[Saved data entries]
============
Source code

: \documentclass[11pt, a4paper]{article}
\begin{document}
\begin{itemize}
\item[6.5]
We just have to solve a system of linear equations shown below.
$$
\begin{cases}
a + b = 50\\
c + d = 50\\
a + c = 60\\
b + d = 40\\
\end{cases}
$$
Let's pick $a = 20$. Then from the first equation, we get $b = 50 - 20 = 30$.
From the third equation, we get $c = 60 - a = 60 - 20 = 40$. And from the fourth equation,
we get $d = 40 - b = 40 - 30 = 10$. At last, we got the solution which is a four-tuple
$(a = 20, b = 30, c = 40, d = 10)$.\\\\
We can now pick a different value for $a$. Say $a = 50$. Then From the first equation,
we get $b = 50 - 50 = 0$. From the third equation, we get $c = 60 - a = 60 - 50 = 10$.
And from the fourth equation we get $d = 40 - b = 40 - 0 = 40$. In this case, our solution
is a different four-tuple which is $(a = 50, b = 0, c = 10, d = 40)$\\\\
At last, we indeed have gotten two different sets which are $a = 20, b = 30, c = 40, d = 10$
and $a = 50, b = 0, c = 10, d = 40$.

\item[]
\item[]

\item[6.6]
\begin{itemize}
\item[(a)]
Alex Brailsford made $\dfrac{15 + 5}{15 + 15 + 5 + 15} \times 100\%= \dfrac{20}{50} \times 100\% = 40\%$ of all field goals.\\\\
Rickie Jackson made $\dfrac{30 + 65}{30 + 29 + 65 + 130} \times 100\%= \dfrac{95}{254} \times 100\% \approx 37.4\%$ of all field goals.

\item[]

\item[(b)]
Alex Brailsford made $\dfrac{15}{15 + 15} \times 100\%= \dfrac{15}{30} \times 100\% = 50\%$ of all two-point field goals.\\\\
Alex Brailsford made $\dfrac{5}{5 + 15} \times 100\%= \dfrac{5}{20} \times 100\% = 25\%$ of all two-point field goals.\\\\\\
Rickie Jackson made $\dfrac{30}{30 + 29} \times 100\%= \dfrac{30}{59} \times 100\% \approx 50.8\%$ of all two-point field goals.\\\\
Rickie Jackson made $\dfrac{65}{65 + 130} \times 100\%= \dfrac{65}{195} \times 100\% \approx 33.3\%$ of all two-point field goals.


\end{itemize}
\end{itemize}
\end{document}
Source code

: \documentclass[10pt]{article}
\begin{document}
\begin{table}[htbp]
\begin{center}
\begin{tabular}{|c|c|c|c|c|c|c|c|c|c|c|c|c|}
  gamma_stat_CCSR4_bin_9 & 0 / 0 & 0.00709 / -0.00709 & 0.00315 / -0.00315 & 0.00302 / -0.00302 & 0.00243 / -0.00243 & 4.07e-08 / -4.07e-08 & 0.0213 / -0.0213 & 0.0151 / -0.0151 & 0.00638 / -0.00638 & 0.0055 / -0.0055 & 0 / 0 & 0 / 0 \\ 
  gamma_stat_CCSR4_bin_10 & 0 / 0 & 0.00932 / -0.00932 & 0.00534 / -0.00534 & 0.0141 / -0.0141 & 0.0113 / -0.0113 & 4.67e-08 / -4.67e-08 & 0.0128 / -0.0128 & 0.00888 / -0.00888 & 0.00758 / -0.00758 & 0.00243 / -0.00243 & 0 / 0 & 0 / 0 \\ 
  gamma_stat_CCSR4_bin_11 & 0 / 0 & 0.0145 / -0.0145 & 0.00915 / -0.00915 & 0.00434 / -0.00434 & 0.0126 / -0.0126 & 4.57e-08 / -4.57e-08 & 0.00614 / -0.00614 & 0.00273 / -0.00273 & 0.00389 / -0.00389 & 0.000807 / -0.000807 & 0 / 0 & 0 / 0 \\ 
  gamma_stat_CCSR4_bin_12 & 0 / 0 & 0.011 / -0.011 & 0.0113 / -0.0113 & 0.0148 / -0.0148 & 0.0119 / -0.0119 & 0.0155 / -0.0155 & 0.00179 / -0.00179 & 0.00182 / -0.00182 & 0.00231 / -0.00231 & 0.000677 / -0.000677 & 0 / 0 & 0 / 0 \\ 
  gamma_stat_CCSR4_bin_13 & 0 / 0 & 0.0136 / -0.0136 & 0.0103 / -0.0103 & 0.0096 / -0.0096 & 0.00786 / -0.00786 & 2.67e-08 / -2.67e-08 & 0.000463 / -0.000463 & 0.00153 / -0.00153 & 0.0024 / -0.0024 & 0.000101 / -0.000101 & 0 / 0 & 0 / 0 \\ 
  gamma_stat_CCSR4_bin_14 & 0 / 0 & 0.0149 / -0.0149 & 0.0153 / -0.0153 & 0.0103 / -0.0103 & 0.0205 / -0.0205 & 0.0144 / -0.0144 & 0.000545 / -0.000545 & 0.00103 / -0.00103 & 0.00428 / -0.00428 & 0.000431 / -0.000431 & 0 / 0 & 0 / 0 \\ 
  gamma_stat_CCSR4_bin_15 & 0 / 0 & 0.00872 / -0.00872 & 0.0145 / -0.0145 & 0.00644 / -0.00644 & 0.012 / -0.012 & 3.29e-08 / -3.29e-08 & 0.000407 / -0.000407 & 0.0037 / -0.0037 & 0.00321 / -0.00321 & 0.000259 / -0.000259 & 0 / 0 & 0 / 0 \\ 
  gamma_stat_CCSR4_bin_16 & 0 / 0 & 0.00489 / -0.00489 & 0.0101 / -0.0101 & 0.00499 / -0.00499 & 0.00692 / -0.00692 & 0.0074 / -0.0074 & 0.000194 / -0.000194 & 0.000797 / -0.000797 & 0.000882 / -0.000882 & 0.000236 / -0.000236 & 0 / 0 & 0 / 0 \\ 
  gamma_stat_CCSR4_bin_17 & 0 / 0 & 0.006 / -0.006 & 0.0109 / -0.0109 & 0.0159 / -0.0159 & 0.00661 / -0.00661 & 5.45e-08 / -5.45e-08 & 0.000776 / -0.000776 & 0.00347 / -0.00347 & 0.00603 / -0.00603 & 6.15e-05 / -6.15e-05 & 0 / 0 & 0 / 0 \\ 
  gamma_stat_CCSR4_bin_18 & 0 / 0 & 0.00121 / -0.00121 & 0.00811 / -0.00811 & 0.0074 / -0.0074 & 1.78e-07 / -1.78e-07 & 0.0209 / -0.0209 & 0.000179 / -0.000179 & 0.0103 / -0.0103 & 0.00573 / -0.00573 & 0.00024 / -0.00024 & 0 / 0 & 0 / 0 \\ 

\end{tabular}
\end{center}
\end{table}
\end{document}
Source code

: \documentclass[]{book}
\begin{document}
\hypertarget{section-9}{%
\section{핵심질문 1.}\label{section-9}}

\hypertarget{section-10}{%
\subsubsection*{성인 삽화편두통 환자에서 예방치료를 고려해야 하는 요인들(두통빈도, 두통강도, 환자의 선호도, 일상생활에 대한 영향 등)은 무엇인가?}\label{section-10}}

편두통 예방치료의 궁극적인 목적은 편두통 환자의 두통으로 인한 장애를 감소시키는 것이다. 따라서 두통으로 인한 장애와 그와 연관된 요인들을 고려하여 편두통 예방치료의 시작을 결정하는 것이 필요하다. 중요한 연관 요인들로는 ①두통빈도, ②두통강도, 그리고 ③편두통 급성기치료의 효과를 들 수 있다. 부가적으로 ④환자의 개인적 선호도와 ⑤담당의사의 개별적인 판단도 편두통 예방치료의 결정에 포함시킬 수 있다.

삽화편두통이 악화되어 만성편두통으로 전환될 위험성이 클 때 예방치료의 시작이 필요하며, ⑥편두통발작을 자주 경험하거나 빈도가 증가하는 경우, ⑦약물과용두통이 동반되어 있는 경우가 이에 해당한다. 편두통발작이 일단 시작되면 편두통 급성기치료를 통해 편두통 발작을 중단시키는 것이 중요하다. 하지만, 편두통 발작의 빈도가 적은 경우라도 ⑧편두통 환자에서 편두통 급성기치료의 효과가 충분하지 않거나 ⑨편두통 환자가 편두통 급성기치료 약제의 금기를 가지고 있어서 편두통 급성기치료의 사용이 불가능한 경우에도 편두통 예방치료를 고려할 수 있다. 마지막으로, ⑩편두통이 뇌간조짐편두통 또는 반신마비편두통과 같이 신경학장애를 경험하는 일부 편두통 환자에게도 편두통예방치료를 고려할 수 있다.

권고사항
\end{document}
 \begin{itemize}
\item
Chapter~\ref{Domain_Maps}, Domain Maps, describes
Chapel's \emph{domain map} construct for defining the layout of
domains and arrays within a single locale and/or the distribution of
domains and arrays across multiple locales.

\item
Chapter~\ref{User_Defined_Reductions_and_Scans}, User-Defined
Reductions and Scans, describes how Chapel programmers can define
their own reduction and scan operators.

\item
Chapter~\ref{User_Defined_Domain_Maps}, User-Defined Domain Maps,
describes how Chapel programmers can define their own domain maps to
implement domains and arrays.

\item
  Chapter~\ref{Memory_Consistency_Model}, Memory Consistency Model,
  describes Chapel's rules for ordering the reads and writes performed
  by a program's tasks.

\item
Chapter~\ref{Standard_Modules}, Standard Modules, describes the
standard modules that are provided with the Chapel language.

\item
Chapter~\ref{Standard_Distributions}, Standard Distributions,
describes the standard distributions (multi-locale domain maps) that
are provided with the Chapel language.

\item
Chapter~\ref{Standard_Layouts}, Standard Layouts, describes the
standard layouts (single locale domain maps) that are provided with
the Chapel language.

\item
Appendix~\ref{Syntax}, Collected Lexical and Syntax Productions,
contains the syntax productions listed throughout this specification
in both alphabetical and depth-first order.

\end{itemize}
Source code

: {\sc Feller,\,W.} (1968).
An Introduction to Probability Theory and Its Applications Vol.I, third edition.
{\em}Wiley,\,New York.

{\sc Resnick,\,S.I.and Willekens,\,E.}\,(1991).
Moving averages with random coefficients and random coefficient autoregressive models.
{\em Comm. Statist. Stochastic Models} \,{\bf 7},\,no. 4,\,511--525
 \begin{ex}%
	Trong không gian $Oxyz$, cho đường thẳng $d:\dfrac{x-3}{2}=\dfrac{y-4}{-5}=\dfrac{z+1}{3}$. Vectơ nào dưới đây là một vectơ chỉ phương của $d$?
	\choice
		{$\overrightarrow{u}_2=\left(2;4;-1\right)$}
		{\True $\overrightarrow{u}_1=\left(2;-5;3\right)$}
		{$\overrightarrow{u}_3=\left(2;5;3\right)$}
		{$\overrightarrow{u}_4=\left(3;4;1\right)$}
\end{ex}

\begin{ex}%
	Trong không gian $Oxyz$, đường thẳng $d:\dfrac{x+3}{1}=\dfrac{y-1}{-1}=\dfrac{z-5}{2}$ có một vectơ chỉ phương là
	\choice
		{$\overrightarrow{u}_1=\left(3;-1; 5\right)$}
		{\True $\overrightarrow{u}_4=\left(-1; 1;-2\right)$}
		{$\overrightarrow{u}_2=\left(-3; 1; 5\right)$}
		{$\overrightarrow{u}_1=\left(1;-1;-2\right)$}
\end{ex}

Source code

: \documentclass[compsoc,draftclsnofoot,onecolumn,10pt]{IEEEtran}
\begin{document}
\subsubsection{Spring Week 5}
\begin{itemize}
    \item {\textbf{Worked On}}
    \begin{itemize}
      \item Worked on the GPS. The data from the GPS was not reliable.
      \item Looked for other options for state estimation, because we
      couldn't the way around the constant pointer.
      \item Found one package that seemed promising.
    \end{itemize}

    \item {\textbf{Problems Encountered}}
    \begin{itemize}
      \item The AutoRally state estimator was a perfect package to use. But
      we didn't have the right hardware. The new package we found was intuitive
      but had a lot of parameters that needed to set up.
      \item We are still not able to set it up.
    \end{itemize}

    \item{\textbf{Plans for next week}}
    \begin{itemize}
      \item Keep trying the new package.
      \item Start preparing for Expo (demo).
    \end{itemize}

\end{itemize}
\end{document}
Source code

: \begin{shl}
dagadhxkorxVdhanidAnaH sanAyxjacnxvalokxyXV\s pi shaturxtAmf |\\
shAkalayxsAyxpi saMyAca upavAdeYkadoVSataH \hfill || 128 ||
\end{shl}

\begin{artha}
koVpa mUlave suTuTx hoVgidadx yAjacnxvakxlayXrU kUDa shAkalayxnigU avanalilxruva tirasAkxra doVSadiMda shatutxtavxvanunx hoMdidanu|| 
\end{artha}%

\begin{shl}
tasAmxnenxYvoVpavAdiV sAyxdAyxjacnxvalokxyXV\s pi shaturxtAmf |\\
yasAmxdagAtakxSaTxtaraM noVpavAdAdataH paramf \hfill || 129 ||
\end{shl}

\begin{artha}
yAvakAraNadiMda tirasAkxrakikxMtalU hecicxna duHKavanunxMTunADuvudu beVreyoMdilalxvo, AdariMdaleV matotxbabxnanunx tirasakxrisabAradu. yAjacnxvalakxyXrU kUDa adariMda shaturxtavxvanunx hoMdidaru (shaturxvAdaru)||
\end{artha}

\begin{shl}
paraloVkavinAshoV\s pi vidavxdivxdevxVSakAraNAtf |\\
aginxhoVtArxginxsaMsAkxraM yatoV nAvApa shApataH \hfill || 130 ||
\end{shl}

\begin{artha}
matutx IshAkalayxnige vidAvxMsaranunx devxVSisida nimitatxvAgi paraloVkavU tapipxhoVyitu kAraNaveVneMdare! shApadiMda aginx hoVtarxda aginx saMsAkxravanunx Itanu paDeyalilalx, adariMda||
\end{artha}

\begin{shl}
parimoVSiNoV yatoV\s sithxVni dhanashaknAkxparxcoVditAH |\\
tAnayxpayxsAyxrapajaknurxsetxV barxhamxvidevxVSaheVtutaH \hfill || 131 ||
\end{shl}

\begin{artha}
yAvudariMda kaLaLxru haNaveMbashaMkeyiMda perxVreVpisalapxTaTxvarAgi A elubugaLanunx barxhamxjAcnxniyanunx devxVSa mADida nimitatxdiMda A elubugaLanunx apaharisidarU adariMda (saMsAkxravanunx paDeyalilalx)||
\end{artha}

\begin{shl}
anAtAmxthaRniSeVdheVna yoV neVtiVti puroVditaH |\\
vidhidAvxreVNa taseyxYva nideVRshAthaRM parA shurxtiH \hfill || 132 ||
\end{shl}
============
- _Your instructions_
For the word "hypertarget", find every line in the data that holds it and copy that line.

- _Completed exercise_
\hypertarget{section-9}{%
\hypertarget{section-10}{%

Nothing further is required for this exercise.